[Exercise materials — start]

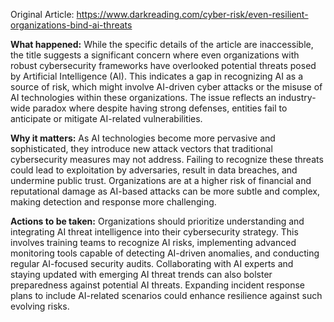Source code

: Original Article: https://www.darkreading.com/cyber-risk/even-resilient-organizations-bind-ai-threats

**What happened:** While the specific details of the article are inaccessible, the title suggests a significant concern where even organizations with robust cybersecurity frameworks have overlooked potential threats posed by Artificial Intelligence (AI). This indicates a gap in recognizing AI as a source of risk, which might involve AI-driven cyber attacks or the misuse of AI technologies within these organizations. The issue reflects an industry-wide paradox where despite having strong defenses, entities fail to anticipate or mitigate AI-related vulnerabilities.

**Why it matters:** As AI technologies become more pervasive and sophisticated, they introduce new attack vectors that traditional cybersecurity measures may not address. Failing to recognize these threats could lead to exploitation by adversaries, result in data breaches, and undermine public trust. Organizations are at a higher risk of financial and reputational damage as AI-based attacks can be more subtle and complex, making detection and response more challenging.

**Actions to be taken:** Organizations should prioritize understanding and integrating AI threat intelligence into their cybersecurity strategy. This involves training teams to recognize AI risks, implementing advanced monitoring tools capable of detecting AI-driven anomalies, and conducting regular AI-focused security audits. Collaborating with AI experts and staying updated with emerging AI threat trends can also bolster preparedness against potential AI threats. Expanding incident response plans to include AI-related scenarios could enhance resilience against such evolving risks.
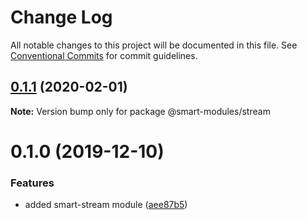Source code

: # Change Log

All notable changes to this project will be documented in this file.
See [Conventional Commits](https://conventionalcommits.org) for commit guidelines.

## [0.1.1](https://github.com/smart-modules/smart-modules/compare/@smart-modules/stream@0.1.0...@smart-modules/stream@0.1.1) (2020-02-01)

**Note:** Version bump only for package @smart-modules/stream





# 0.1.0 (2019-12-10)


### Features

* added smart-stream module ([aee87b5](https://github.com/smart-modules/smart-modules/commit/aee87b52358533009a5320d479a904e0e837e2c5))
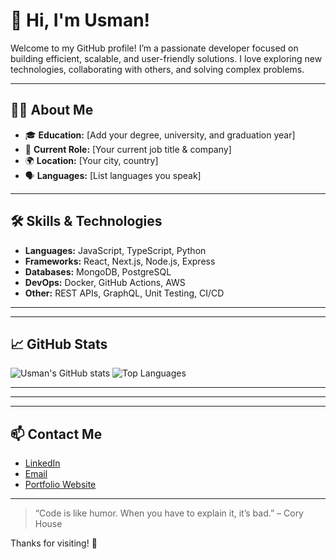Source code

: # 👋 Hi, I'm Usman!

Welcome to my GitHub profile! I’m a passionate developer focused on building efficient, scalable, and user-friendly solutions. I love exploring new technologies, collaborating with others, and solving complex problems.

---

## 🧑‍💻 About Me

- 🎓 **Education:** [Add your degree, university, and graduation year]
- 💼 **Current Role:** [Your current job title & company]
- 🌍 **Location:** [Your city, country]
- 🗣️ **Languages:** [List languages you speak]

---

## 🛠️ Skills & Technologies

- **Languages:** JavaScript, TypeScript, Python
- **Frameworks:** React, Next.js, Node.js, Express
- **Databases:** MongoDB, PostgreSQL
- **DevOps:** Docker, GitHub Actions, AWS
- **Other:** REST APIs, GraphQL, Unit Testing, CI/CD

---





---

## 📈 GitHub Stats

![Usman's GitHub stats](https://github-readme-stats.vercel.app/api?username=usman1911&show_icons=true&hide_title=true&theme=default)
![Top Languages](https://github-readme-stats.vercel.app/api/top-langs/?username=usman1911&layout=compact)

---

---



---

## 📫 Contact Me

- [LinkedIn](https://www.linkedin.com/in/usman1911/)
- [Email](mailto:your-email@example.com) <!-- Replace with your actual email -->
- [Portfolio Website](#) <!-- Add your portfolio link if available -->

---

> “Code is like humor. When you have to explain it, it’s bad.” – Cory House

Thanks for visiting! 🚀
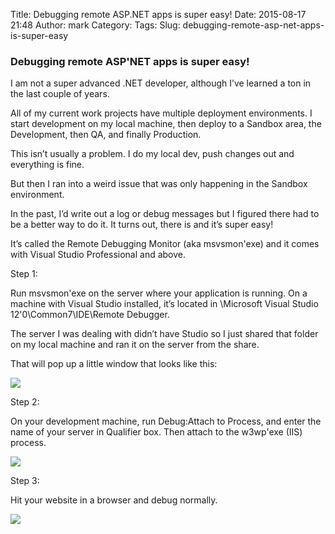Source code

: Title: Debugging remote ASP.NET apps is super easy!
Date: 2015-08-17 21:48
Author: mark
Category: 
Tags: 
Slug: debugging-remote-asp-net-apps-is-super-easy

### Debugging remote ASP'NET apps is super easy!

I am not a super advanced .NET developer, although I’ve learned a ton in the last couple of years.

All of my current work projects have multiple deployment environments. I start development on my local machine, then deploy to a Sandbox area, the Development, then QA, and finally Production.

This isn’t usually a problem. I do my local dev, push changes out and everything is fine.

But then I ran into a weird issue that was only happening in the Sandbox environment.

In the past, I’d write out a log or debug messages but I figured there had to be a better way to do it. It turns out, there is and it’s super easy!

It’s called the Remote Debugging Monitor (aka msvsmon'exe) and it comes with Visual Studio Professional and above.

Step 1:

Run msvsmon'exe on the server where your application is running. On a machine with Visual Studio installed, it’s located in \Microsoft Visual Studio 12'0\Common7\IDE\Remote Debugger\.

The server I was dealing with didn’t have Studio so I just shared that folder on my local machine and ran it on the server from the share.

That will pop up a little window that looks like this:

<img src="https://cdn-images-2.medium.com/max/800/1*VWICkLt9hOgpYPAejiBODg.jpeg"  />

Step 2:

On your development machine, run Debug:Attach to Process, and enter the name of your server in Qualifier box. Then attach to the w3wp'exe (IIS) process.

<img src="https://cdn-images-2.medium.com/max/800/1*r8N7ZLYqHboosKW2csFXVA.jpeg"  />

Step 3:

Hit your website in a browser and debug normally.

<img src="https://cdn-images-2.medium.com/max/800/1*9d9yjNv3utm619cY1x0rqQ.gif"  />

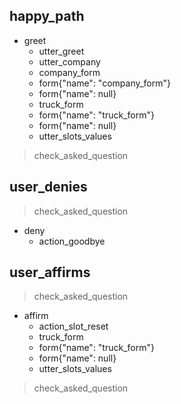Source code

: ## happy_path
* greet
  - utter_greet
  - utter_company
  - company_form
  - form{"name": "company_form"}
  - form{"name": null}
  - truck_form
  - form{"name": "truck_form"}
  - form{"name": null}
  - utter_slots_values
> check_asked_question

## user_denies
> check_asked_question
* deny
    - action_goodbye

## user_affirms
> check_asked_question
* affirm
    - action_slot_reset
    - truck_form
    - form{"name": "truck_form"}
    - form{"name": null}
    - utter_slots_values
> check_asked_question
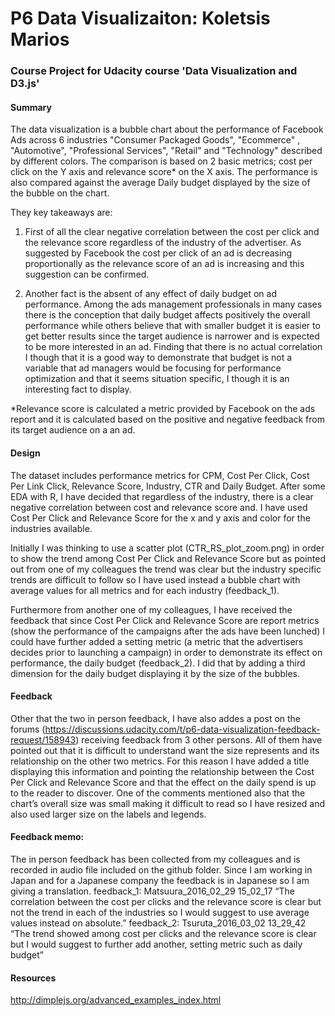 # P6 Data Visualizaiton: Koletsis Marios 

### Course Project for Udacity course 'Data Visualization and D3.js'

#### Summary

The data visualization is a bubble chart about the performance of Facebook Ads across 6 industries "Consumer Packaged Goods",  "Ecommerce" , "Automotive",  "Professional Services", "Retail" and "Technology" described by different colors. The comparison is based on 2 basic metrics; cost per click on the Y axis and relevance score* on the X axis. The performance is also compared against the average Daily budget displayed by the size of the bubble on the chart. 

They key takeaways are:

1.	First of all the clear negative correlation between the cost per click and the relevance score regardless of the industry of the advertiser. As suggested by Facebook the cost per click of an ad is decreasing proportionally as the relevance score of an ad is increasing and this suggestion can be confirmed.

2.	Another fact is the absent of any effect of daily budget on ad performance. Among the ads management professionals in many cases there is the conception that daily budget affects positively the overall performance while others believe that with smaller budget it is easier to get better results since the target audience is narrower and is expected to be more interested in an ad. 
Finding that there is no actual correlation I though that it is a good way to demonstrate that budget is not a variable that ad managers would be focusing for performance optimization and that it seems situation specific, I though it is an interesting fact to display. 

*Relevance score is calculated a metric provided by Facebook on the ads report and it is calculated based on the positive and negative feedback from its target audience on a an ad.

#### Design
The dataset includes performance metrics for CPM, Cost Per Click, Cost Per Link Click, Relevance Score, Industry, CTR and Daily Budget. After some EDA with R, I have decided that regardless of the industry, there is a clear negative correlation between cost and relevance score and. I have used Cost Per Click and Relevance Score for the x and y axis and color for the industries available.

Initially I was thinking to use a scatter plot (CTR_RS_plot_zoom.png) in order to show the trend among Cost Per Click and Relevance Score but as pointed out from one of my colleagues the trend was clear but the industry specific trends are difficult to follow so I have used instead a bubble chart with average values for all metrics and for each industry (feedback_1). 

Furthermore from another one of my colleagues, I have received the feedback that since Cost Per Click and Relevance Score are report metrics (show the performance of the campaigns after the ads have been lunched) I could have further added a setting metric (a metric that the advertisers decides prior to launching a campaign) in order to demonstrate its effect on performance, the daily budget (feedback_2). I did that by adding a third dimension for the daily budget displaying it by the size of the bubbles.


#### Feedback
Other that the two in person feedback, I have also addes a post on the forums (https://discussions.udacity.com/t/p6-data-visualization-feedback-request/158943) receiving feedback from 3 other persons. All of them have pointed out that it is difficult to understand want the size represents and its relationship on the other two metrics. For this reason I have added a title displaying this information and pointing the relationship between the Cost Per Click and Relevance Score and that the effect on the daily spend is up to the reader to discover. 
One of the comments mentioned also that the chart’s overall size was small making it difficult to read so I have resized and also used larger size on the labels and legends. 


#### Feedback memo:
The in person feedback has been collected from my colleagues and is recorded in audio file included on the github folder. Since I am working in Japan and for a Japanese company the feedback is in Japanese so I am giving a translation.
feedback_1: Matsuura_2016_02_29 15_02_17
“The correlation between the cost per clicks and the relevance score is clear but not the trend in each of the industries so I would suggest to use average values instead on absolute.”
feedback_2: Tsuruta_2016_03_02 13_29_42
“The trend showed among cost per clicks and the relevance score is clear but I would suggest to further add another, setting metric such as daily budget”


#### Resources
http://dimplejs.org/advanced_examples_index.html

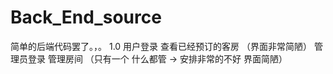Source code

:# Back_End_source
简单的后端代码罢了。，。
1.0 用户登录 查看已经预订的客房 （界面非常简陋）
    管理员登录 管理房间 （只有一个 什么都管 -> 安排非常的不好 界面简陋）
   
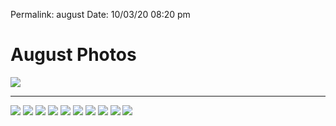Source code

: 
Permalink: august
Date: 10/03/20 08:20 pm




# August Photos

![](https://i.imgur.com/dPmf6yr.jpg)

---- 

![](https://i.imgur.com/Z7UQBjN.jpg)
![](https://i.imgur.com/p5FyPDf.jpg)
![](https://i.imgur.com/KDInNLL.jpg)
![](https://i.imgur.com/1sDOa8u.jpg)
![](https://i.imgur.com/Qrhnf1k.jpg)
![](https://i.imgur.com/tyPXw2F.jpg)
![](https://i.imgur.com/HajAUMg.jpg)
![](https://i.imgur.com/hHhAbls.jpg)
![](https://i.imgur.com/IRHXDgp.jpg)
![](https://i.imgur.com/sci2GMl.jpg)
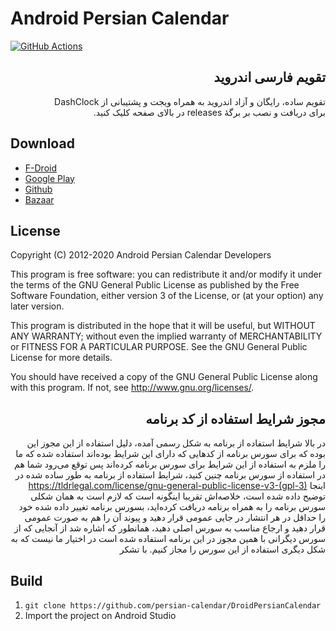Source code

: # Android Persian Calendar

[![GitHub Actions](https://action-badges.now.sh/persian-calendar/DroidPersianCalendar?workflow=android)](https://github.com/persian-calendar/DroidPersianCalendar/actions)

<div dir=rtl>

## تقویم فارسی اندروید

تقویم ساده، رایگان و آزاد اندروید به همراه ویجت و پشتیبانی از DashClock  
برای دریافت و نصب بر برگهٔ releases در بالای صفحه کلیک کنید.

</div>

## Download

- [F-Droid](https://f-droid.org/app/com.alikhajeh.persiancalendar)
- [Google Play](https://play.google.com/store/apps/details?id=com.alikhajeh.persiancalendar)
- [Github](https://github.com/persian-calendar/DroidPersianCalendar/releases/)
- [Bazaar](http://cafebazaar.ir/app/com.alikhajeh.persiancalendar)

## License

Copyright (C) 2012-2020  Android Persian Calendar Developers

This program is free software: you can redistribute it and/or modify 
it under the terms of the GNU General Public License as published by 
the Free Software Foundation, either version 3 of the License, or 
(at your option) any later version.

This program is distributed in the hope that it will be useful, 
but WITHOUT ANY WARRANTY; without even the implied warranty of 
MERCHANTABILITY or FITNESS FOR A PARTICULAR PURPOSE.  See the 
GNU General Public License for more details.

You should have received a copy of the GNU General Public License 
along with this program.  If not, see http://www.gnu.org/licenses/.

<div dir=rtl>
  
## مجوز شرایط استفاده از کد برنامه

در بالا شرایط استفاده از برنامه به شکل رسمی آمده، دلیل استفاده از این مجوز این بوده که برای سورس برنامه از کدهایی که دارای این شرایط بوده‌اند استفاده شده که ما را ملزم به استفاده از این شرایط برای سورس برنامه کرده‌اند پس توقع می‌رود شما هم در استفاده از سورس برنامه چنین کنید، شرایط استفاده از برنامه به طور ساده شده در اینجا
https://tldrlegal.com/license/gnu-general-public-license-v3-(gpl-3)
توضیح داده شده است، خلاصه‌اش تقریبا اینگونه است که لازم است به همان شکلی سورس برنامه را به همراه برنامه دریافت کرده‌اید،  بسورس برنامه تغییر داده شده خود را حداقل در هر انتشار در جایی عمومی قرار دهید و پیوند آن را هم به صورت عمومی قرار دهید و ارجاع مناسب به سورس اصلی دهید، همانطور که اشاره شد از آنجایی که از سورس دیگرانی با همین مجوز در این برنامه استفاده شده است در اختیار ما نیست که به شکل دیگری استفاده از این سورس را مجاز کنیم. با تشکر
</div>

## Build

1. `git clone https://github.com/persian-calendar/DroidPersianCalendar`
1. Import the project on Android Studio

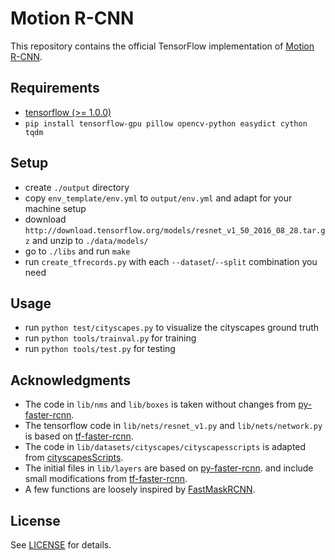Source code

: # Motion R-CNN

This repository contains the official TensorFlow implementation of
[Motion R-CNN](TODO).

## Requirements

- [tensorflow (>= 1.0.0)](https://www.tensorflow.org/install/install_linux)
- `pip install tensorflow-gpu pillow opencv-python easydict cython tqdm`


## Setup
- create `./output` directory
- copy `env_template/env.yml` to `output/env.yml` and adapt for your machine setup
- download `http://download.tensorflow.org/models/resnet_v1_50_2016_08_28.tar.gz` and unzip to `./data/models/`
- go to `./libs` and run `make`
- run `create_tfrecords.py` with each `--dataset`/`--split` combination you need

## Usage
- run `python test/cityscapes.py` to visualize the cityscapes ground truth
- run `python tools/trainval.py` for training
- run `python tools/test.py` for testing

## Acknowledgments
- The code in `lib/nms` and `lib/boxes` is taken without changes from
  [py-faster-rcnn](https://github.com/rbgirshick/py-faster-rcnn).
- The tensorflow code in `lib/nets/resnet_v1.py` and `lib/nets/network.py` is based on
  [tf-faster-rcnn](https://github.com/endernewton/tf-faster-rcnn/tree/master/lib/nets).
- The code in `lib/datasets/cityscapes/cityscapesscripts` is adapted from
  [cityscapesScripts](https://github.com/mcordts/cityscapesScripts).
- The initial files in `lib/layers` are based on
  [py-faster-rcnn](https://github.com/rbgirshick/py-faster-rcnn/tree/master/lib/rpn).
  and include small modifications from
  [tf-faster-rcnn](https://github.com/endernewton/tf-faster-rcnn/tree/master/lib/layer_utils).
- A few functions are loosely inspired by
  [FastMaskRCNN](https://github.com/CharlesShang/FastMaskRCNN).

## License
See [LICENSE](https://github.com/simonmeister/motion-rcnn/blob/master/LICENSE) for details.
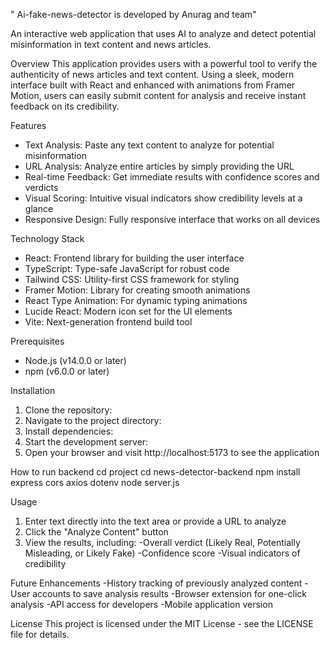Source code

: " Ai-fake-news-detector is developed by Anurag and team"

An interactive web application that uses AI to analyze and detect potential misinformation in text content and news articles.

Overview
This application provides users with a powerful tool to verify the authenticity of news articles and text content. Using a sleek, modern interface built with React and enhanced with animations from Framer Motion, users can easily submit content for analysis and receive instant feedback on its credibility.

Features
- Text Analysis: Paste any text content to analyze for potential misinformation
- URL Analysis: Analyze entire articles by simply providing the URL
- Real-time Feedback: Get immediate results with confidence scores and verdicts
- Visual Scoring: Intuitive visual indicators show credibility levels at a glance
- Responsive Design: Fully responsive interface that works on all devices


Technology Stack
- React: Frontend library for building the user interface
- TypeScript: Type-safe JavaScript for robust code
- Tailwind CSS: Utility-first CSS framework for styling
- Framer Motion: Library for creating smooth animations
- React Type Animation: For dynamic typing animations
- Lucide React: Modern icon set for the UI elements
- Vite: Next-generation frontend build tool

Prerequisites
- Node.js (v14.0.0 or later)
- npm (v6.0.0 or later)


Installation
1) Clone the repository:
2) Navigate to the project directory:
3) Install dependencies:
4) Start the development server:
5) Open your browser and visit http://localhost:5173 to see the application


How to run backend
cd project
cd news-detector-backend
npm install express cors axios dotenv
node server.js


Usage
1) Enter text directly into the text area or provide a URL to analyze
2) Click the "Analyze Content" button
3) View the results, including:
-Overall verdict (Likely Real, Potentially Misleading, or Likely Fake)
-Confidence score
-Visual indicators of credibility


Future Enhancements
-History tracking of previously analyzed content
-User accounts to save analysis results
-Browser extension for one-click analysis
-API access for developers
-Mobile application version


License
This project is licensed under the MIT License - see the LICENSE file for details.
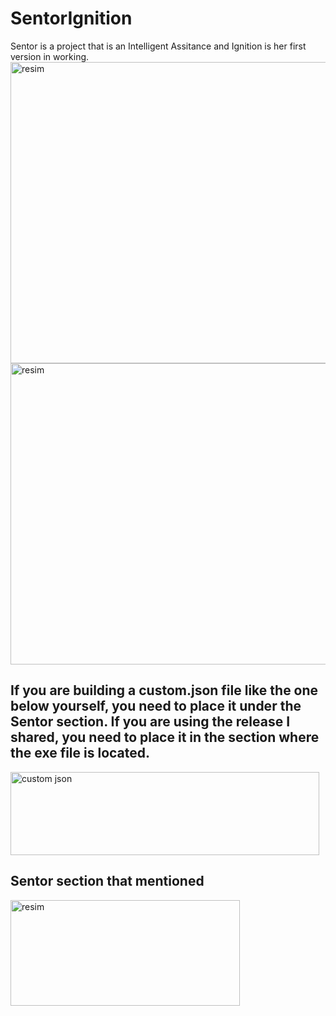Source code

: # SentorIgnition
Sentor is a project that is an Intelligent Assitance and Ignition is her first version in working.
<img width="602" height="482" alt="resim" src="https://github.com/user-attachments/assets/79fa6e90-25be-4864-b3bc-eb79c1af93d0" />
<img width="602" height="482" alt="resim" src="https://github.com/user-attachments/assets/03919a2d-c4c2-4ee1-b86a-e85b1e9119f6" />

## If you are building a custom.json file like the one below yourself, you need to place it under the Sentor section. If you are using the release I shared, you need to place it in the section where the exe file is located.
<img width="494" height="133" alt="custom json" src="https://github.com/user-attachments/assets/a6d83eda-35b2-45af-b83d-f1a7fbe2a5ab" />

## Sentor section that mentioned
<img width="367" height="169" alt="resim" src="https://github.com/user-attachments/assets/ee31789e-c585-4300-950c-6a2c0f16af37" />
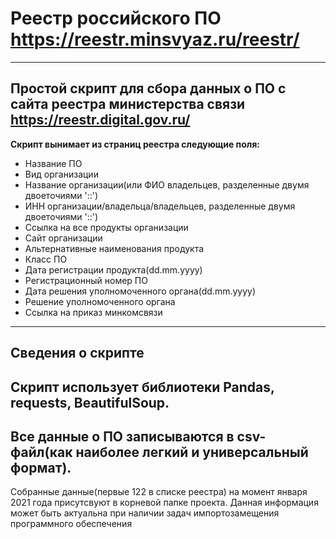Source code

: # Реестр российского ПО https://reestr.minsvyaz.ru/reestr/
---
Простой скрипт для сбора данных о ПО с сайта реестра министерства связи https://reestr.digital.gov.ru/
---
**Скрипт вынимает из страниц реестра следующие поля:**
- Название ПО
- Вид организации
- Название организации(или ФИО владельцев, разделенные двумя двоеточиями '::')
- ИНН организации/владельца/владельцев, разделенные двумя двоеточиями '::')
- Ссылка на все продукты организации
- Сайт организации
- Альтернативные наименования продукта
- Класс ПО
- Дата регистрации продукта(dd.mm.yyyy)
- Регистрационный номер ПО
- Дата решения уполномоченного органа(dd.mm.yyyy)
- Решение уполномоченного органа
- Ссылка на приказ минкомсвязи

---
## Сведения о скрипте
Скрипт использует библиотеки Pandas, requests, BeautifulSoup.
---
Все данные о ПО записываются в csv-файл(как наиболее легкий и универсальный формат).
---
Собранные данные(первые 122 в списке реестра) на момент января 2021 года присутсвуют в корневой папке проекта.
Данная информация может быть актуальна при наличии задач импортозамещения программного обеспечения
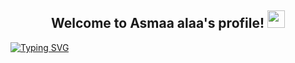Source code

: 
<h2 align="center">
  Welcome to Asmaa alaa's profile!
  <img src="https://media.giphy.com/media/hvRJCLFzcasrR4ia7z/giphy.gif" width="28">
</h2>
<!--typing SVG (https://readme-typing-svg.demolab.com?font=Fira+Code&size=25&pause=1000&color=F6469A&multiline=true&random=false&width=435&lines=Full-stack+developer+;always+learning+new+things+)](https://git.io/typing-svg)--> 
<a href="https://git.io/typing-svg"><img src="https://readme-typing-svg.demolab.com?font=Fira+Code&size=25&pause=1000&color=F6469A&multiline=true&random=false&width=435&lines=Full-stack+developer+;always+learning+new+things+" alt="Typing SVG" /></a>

[Exercise materials — finish]

> **The task**: In the data above, count the lines where the word "news" appears; reply with the number only.

> **Exercise solution**: 4